Seeing what it was like to live in a communist dictatorship is one of the attractions of a visit to Berlin, where two museums - one commercial, one state-managed - offer a hands-on look at a world that withered away 25 years ago.
The commercial one, the DDR Museum, located below street level near the main city museums, has been a big success with tourists.
The German government venture, at the Kulturbrauerei, opened last year.

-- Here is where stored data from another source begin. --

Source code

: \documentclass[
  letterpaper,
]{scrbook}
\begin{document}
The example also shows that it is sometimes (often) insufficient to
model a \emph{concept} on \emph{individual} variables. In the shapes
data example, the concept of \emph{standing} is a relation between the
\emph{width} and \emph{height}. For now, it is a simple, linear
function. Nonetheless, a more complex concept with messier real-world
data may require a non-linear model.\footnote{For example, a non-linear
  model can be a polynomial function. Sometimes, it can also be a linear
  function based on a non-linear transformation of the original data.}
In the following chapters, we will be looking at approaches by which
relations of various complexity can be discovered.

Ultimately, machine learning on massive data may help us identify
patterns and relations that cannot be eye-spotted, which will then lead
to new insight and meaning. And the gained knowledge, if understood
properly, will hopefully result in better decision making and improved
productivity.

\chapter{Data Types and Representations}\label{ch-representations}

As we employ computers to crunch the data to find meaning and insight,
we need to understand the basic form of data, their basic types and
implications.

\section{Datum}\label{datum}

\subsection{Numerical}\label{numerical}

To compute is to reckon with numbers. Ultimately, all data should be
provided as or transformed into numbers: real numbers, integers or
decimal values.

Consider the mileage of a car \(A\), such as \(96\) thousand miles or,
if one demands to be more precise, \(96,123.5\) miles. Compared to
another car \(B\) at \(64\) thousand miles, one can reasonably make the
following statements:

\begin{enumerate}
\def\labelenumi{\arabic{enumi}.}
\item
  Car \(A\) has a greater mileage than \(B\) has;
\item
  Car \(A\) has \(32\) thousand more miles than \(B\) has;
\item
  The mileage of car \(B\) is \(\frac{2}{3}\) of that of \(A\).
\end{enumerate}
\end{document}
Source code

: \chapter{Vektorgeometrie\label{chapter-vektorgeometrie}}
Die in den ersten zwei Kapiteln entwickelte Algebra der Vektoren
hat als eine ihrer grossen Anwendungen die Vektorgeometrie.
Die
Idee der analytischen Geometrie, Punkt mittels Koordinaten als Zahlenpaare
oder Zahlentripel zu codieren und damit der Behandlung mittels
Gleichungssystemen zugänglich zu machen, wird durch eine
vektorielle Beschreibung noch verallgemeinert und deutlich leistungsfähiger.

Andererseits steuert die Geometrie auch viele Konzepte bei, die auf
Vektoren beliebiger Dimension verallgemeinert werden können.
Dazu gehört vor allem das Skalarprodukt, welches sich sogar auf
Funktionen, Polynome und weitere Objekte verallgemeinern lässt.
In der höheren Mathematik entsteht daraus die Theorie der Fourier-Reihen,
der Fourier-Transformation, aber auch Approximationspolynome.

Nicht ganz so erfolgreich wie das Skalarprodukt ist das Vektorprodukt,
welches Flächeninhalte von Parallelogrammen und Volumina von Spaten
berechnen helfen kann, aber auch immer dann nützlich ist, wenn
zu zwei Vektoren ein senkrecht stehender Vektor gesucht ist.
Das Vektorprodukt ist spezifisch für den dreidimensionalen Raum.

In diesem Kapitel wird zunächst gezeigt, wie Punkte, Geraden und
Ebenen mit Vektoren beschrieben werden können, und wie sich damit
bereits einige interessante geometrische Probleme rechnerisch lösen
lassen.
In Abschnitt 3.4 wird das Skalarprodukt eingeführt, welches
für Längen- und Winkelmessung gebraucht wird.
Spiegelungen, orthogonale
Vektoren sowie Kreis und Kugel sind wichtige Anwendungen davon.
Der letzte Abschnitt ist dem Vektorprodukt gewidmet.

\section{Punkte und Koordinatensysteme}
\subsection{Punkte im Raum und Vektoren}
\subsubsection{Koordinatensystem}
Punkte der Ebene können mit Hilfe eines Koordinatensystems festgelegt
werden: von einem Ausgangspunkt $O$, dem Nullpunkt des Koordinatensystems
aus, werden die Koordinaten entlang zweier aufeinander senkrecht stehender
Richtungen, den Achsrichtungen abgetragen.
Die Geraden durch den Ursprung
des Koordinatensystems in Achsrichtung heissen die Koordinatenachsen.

It is more sober and less central, but has one lure: it's free.
The Kulturbrauerei facility shows how eastern Germans lived their everyday lives, between the collectivism of the communist system and individual attempts to carve out a tiny niche of personal privacy.
With 800 exhibits, 200 documents, films and sound recordings and biographical reports, the exhibition shows the often tense co-existence between the demands of the political system and the individual life of the average citizen.
Communism imposed its ideology, control and coercion on the entire population.
The exhibition shows how many citizens of East Germany, or the DDR, sought to maintain privacy via "internal emigration".
This frame of mind is reflected in some of the display items, including an original dacha, or small countryside garden house.
There's also a tiny communist Trabant car modified with a tent annex for camping.
These items helped people gain some free breathing space, because in the schools and factories of the DDR, even recreational activities were often supervised by "mass organisations" and workers' collectives.
As the museum placards note, these organisations were meant to foster a feeling of togetherness and cohesion - but at the same time they exerted social control."
That world as East Germans knew it came to an end on November 9, 1989 when the Berlin Wall came down, taking communism with it.